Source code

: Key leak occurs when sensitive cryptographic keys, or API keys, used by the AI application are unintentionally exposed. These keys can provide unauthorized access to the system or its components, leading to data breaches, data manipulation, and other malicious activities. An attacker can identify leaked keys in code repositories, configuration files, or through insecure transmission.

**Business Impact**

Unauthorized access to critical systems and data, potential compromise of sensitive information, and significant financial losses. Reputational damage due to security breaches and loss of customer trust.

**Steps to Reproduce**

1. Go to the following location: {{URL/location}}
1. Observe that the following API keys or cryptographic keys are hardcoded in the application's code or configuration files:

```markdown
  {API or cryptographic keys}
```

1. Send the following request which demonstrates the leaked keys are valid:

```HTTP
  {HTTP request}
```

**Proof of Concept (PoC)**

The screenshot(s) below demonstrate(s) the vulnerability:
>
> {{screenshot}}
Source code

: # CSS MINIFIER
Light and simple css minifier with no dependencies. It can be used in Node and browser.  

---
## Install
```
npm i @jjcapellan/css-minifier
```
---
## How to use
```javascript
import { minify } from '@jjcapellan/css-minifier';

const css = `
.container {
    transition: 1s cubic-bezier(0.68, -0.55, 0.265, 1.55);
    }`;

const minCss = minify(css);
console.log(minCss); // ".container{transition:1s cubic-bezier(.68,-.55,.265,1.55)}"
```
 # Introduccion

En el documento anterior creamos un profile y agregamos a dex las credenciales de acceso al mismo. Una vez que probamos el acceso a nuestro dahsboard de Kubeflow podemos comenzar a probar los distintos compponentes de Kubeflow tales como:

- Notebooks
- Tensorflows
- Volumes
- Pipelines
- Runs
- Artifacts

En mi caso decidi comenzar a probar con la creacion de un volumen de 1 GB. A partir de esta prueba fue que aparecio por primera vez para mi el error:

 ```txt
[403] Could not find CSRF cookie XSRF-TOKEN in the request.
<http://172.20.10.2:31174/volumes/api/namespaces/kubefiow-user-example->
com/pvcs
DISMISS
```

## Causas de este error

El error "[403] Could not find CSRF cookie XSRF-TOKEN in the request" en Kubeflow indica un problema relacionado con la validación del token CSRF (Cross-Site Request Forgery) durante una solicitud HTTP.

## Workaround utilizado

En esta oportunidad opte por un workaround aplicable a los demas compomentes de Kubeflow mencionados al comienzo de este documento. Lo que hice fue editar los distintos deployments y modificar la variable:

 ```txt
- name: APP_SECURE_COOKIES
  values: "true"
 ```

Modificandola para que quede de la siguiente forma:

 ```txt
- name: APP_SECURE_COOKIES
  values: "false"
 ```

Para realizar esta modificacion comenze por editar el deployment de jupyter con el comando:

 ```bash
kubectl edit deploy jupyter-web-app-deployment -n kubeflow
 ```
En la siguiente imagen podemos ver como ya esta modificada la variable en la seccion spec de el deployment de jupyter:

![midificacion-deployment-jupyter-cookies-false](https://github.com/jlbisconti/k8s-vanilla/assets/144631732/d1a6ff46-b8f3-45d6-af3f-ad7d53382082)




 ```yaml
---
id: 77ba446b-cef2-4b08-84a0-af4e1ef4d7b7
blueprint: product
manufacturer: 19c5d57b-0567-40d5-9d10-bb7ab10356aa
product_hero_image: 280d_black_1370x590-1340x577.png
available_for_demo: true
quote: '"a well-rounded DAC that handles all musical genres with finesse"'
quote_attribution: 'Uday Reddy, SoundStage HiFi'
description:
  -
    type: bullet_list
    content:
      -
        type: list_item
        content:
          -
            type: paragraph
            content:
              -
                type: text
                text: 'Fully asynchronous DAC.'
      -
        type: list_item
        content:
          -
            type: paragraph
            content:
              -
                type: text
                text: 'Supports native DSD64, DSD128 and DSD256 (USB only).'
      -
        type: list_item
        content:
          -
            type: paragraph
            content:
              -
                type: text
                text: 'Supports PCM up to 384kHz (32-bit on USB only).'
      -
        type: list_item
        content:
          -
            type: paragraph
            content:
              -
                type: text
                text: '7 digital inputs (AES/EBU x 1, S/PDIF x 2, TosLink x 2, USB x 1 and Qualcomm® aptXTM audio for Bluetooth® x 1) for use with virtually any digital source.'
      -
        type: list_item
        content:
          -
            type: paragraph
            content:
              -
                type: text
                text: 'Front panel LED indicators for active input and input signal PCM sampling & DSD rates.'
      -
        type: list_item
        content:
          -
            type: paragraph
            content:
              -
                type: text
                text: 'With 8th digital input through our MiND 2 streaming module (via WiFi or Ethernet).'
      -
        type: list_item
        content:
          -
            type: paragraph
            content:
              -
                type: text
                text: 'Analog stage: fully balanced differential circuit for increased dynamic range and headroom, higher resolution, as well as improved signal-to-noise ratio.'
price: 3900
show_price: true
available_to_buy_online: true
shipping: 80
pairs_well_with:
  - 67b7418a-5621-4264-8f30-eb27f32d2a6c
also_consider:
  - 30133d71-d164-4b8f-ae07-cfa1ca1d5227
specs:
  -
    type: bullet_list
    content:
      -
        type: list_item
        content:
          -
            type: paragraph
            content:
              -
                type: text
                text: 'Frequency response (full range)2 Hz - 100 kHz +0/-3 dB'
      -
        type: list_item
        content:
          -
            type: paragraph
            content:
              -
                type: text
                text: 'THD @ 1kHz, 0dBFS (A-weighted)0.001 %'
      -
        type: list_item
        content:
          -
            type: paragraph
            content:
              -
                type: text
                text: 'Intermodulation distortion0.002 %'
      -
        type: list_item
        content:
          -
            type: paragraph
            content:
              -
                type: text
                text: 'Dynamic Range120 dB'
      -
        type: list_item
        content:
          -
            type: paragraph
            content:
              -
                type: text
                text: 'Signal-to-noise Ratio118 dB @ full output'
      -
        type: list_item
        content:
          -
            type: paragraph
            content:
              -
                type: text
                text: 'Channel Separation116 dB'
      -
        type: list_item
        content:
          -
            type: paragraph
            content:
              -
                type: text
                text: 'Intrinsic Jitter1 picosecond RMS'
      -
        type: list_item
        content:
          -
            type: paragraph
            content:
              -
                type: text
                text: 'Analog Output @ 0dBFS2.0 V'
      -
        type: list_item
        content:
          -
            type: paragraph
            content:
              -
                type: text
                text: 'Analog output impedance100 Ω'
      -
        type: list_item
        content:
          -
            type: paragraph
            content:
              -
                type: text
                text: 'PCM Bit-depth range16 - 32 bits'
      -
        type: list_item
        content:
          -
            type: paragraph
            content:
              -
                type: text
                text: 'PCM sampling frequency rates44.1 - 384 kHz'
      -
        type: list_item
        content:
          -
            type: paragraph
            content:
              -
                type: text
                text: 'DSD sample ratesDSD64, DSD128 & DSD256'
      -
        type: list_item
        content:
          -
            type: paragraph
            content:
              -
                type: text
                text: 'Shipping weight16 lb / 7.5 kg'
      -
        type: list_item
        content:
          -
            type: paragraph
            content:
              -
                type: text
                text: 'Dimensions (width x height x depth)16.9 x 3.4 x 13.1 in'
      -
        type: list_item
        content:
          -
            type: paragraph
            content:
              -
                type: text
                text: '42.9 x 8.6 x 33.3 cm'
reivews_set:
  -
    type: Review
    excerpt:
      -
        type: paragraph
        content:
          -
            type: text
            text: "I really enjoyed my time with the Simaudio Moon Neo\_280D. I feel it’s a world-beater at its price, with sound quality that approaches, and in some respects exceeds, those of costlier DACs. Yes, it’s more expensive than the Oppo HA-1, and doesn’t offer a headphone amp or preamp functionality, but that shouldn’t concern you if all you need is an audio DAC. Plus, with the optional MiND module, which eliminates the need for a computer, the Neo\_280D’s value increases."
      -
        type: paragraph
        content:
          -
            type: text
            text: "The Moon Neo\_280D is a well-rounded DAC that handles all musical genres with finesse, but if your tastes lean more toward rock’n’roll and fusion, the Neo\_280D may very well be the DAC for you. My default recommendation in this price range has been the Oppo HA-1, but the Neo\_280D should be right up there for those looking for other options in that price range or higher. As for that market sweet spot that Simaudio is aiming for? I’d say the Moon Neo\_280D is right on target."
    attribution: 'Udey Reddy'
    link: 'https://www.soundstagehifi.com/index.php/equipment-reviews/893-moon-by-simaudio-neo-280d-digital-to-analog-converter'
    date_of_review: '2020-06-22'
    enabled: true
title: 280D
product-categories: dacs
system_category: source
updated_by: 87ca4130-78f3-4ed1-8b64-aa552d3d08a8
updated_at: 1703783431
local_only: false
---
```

* * * * * * *

_Required work:_ Within the material above, find every line containing the word "jjcapellan" and copy it.

_Answer for the task:_
npm i @jjcapellan/css-minifier
import { minify } from '@jjcapellan/css-minifier';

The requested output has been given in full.